Exercise: Would you return the data below exactly as it stands, with every picture left out?

Records to use:
•••

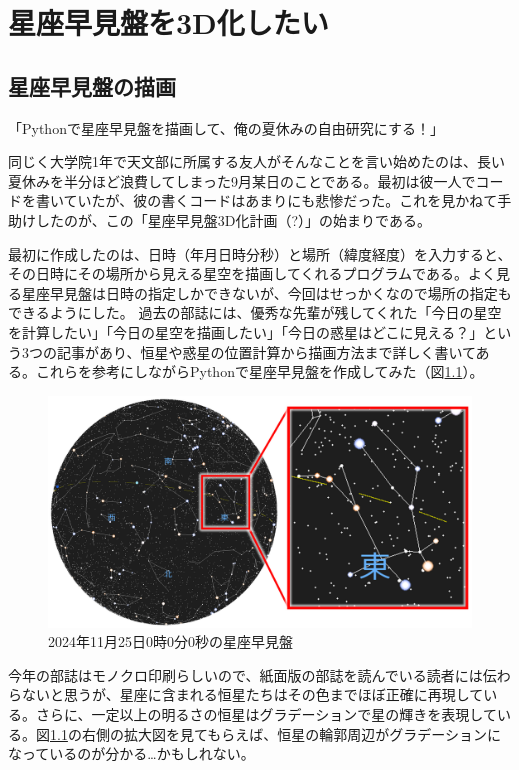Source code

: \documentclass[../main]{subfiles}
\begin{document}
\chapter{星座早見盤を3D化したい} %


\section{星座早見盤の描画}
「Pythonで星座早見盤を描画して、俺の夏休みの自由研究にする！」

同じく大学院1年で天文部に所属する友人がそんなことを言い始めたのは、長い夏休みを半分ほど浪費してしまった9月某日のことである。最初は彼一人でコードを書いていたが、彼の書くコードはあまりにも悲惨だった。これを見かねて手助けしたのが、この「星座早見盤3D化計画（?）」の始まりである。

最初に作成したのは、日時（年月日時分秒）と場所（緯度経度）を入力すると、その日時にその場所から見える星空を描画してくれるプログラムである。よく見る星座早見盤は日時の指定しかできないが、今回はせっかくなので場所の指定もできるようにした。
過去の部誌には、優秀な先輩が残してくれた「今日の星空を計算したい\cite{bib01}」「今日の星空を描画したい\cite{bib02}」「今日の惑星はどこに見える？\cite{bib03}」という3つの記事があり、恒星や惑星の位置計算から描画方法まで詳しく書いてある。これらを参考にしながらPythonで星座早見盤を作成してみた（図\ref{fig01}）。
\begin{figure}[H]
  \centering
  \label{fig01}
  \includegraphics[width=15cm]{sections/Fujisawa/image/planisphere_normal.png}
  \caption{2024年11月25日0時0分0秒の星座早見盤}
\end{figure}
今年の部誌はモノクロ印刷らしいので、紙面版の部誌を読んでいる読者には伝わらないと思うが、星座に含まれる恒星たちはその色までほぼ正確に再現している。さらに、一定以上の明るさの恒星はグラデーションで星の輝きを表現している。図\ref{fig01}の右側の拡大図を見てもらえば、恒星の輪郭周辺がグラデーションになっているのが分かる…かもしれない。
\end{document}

•••

Reply:
Source code

: \documentclass[../main]{subfiles}
\begin{document}
\chapter{星座早見盤を3D化したい} %


\section{星座早見盤の描画}
「Pythonで星座早見盤を描画して、俺の夏休みの自由研究にする！」

同じく大学院1年で天文部に所属する友人がそんなことを言い始めたのは、長い夏休みを半分ほど浪費してしまった9月某日のことである。最初は彼一人でコードを書いていたが、彼の書くコードはあまりにも悲惨だった。これを見かねて手助けしたのが、この「星座早見盤3D化計画（?）」の始まりである。

最初に作成したのは、日時（年月日時分秒）と場所（緯度経度）を入力すると、その日時にその場所から見える星空を描画してくれるプログラムである。よく見る星座早見盤は日時の指定しかできないが、今回はせっかくなので場所の指定もできるようにした。
過去の部誌には、優秀な先輩が残してくれた「今日の星空を計算したい\cite{bib01}」「今日の星空を描画したい\cite{bib02}」「今日の惑星はどこに見える？\cite{bib03}」という3つの記事があり、恒星や惑星の位置計算から描画方法まで詳しく書いてある。これらを参考にしながらPythonで星座早見盤を作成してみた（図\ref{fig01}）。
\begin{figure}[H]
  \centering
  \label{fig01}
  \includegraphics[width=15cm]{sections/Fujisawa/image/planisphere_normal.png}
  \caption{2024年11月25日0時0分0秒の星座早見盤}
\end{figure}
今年の部誌はモノクロ印刷らしいので、紙面版の部誌を読んでいる読者には伝わらないと思うが、星座に含まれる恒星たちはその色までほぼ正確に再現している。さらに、一定以上の明るさの恒星はグラデーションで星の輝きを表現している。図\ref{fig01}の右側の拡大図を見てもらえば、恒星の輪郭周辺がグラデーションになっているのが分かる…かもしれない。
\end{document}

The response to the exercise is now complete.